Every evening sky Toboali never empty. Unlike Jakarta evening sky. Thousands evening I passed with no impression, let alone memorable. Iklan To enjoy a moment I never thought of. Jakarta was too busy with worldly affairs. And I was swept swept away in it.
***
Fathers letter lay listless on the table. The letter came the umpteenth time, after the letters are then urged to go home. I’m still lazy to open it because I assumed the same tone of the letter. Urged me to go home.
I was afraid to touch my father a letter. I do not have the guts to open let alone read it. Until late at night, I was afraid to open it. Not return to Toboali am I scared, actually. Wish to come memintalku berbilang-say. Sometimes there will be relatives, especially the mother’s face clarity.
“Mother.”
Every time called him, longing to return home more thickened. But I still do not dare to open the letter. I fear that it adds a sense of missed and guilt in the mother, also Toboali.
***
I looked at the letter. Open it and see if you still consider them part of your life. My heart lurched. Read that you can breathe the air, as well as wet soil Toboali rain overnight. Read that you can enjoy the aroma of pepper all the way to kampungmu.
Read it so you can enjoy your childhood back. Is not Jakarta was unable to give you more happiness, is also a perfect life. Jakarta is giving abundant material, but the more it is very lonely. Remember, you’re just a foreigner here.
***
My blood rippled. I could never deny the land of my birth. Because that’s where my first cry sounded. Soil, water, air, wind, sky village that became a witness of my birth. I could never deny it. Never could.
***
Slowly, I touch a letter which lay listless on the table. My blood rippled when my fingers touched the envelope. Games online Open up. I gather a thousand forces to be able to read the letter. I tried to make peace with me. But suddenly I was shivering.
Miss and love growing feelings creeping in your mind. I feel the love that berbuncah-disturbing. Homelands are located thousands of miles from Jakarta as bright in the eyes. Sheen sheen of stars in the sky beyond.
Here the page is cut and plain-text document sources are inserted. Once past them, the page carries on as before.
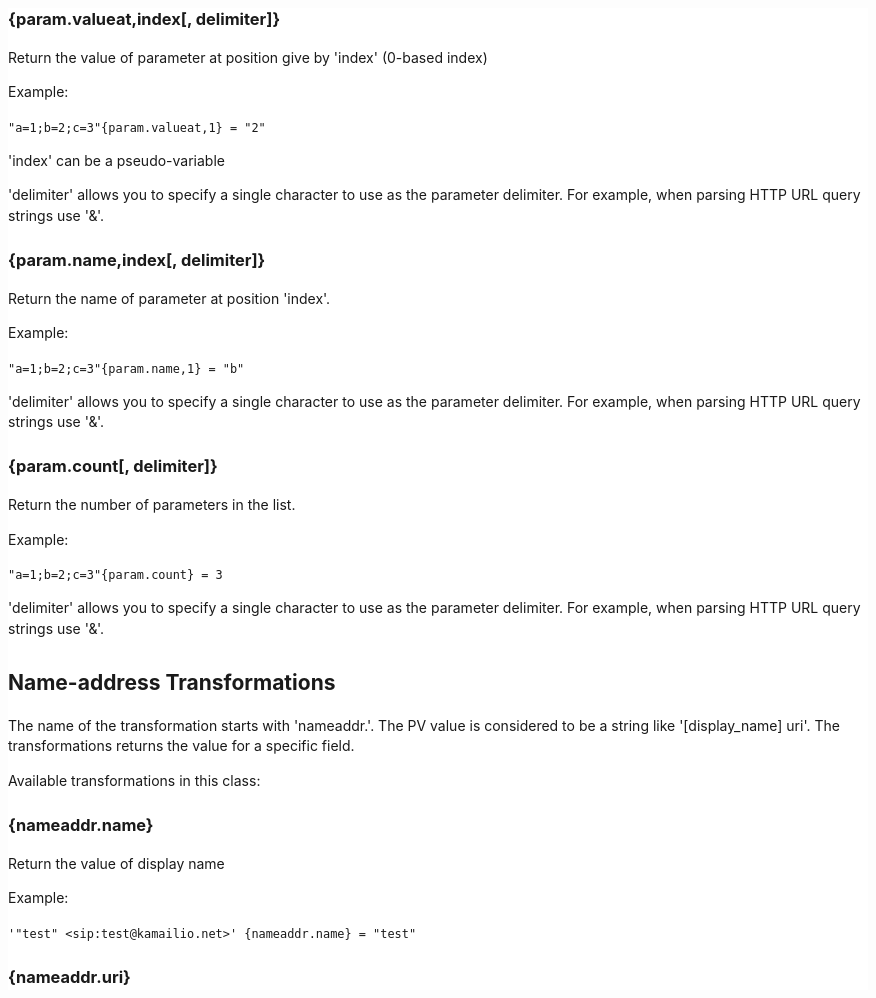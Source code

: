 ### {param.valueat,index\[, delimiter\]}

Return the value of parameter at position give by 'index' (0-based
index)

Example:

    "a=1;b=2;c=3"{param.valueat,1} = "2"

'index' can be a pseudo-variable

'delimiter' allows you to specify a single character to use as the
parameter delimiter. For example, when parsing HTTP URL query strings
use '&'.

### {param.name,index\[, delimiter\]}

Return the name of parameter at position 'index'.

Example:

    "a=1;b=2;c=3"{param.name,1} = "b"

'delimiter' allows you to specify a single character to use as the
parameter delimiter. For example, when parsing HTTP URL query strings
use '&'.

### {param.count\[, delimiter\]}

Return the number of parameters in the list.

Example:

    "a=1;b=2;c=3"{param.count} = 3

'delimiter' allows you to specify a single character to use as the
parameter delimiter. For example, when parsing HTTP URL query strings
use '&'.

## Name-address Transformations

The name of the transformation starts with 'nameaddr.'. The PV value is
considered to be a string like '\[display_name\] uri'. The
transformations returns the value for a specific field.

Available transformations in this class:

### {nameaddr.name}

Return the value of display name

Example:

    '"test" <sip:test@kamailio.net>' {nameaddr.name} = "test"

### {nameaddr.uri}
I would open the letter with joy, with all my heart and soul.
Ah, why the feeling of confusion came as if to kill me? I was always afraid. Afraid to open and read it. And this somehow keberapa day I came back speechless in front of the letter which lay listless. Nyaliku shrink, even fall out in front of him. I could never read it first opened.
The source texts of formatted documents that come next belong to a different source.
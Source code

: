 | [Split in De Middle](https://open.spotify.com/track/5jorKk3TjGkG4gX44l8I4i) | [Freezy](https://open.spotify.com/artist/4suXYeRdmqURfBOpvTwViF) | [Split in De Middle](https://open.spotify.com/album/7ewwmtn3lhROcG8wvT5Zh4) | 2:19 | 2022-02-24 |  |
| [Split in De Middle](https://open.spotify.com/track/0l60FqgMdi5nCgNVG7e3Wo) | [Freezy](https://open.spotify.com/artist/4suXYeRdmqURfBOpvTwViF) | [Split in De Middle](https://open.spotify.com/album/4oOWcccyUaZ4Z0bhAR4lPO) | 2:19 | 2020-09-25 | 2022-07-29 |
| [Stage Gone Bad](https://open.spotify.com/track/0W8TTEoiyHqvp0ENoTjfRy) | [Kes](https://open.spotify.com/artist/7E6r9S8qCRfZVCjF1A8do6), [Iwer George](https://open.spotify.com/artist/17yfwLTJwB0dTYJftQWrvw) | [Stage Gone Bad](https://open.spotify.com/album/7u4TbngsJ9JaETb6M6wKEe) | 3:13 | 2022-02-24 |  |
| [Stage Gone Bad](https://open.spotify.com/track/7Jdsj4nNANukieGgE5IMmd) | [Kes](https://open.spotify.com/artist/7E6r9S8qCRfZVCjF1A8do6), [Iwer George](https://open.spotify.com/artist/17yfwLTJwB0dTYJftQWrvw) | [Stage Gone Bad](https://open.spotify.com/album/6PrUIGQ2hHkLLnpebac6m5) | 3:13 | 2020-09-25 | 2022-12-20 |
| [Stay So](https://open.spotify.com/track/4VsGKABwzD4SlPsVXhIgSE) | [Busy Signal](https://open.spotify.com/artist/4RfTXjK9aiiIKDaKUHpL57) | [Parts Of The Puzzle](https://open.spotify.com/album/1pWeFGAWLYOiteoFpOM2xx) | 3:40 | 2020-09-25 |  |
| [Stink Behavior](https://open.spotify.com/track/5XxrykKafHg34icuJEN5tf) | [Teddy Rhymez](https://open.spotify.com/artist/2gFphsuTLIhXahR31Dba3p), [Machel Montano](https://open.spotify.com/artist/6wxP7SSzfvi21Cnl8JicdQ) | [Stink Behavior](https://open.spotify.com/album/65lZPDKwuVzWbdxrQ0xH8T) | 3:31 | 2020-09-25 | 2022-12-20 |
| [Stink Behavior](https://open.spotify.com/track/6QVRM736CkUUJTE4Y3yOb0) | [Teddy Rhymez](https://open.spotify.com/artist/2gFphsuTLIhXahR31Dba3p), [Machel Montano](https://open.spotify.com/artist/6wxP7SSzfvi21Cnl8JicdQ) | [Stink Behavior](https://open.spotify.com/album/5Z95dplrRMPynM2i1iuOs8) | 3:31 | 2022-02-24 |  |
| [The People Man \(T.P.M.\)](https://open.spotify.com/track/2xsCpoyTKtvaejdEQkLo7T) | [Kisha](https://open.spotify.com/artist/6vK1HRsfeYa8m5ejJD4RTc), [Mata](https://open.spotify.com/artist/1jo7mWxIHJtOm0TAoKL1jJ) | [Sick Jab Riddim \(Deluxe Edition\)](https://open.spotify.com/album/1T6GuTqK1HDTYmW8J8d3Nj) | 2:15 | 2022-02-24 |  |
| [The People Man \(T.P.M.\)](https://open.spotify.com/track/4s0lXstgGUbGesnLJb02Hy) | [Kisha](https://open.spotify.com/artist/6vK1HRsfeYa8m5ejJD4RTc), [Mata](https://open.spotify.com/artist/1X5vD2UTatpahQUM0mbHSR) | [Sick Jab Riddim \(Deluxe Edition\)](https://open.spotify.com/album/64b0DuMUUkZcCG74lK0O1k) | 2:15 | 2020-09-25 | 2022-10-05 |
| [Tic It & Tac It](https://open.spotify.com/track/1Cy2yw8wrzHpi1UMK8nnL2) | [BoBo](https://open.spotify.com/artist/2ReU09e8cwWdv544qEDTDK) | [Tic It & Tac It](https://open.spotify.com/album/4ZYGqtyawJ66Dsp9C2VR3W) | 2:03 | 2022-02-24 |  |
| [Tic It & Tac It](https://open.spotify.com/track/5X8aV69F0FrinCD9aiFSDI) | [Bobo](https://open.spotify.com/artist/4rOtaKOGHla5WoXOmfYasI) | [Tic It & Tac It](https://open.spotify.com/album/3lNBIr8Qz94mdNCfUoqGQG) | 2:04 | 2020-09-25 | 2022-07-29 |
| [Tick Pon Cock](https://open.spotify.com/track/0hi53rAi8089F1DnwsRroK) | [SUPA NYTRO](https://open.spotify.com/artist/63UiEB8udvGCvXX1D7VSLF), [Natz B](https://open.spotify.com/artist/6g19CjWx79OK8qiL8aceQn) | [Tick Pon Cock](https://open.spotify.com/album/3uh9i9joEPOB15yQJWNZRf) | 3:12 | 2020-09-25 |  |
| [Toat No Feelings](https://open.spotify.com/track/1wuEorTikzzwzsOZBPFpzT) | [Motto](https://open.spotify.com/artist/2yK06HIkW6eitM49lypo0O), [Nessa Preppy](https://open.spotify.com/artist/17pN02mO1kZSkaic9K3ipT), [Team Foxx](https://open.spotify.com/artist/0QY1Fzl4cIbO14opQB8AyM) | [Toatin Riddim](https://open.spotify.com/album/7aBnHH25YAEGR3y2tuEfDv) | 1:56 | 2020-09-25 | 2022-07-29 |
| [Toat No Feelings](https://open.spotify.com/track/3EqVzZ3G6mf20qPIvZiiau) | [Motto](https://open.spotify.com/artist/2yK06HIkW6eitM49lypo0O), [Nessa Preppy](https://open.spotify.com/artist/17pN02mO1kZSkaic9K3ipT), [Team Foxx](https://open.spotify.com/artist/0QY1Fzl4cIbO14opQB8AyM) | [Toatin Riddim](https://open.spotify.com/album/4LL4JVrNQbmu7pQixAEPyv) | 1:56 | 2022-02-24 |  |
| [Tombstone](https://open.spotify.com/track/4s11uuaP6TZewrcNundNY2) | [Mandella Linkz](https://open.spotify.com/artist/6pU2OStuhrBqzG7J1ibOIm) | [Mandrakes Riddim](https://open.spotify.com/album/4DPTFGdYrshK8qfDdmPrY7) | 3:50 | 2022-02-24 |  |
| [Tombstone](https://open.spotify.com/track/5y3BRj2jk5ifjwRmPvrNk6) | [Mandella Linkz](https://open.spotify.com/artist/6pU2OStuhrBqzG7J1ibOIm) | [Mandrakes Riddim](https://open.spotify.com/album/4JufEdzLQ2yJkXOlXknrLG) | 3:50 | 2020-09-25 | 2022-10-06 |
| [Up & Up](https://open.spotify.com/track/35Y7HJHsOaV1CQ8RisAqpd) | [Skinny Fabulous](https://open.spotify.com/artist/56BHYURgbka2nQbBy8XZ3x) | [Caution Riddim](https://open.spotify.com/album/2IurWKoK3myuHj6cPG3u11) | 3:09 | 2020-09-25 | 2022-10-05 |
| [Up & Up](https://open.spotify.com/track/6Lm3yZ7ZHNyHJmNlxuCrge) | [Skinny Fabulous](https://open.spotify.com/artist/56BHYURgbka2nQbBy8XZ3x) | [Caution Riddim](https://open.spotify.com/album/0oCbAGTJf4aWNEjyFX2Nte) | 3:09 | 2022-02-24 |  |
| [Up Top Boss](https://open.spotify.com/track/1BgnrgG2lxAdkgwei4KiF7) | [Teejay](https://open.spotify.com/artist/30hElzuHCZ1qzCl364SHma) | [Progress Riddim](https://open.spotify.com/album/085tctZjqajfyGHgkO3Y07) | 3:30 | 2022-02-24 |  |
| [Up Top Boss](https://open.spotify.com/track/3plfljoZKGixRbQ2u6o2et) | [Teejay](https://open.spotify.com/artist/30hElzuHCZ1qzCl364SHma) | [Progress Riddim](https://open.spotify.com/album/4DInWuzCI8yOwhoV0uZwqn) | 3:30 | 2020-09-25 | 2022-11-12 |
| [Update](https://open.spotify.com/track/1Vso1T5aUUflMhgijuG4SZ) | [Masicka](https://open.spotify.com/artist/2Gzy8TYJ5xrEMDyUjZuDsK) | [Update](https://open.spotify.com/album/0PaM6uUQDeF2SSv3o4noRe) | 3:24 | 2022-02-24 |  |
For days, even weeks to pass. The letter was still lying on the table. Quiet and dusty. I do not dare open it further. Especially when considering the various problems that led my family life. Seeing my parents worked hard to just eat.
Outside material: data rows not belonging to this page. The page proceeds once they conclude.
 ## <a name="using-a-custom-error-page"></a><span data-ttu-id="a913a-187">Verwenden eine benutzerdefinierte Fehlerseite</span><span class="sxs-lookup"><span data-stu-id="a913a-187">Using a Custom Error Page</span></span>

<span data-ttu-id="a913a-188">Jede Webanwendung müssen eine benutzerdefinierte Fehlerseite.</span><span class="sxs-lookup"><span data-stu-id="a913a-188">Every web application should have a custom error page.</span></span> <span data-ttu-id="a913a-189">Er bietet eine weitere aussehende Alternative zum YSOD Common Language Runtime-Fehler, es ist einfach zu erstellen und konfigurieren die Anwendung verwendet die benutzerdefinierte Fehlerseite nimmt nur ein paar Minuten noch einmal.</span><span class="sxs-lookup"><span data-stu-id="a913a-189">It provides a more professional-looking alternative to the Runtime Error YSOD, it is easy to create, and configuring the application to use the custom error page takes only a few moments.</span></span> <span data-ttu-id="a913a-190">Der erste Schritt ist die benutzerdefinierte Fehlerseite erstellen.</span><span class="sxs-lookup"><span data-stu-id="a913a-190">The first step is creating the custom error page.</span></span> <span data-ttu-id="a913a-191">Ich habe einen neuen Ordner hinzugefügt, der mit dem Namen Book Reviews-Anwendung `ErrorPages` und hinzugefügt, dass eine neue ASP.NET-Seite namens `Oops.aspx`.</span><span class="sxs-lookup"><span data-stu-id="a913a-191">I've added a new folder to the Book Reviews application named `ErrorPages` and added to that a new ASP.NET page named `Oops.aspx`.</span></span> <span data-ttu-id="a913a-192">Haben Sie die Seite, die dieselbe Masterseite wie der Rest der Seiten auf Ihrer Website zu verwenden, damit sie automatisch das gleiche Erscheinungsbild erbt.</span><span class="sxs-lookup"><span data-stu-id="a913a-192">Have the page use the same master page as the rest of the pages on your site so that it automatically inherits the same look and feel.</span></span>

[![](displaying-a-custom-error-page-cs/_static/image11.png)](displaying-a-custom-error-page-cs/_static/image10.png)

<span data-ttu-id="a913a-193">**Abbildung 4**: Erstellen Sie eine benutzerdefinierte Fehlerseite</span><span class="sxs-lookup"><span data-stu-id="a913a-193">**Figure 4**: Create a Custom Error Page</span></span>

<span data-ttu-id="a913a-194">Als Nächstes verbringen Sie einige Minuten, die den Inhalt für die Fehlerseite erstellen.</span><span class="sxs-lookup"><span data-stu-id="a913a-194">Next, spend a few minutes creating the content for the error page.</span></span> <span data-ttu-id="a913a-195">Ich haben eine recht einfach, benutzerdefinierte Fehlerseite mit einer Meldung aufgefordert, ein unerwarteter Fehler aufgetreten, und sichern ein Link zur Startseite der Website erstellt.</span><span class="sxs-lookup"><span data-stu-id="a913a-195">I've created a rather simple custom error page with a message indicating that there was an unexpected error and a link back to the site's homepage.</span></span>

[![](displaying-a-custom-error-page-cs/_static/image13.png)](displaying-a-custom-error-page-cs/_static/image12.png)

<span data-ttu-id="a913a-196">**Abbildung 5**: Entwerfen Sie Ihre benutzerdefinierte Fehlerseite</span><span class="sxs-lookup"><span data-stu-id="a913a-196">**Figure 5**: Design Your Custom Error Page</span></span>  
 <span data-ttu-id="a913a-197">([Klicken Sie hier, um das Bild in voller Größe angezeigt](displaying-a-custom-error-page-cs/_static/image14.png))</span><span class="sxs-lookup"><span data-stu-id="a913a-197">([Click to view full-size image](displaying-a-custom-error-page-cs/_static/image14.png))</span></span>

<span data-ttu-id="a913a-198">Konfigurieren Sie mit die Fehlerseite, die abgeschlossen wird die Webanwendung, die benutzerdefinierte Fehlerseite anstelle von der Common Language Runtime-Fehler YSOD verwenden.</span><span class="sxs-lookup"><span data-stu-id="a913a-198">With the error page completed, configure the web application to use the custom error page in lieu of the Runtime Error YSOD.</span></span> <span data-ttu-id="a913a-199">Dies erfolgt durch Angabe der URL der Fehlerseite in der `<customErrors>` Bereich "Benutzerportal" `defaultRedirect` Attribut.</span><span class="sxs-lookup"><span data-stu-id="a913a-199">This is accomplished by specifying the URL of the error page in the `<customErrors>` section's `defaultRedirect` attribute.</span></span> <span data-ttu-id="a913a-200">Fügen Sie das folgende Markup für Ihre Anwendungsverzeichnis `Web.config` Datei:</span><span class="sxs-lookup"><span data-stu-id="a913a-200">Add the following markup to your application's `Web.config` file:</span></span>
So I do not like them, is mired in poverty, I was going home after could bring something for them. Now, not yet!
***
Ah, poverty. Who would ever invite poverty in life. No one invited him kindly to stop by and familiar in everyday life. Poverty come like a cancer that eats away at body and life. Poverty often makes me despair, and even reluctant to open the bedroom window, if only to greet the morning sun.
I’m always lazy to imagine the next day. Because for me tomorrow and after tomorrow only opaque silhouette that comes over and over again, without me knowing when it’s blurred silhouette of a color change. Kata kata bijak Blue color for example, which offers coolness heart. Or green color that offers the harmony of nature. Or silhouette that turns opaque pink. Ah, when the time and gave me the opportunity to experience the reality of peace, without thinking tomorrow is there to eat a bite of rice.
I like being in the middle of a raging war. Fierce. There is a desire to kill, there was very scared in case I get killed in the war. I was always exhausted, frightened and reluctant to face tomorrow Iklan.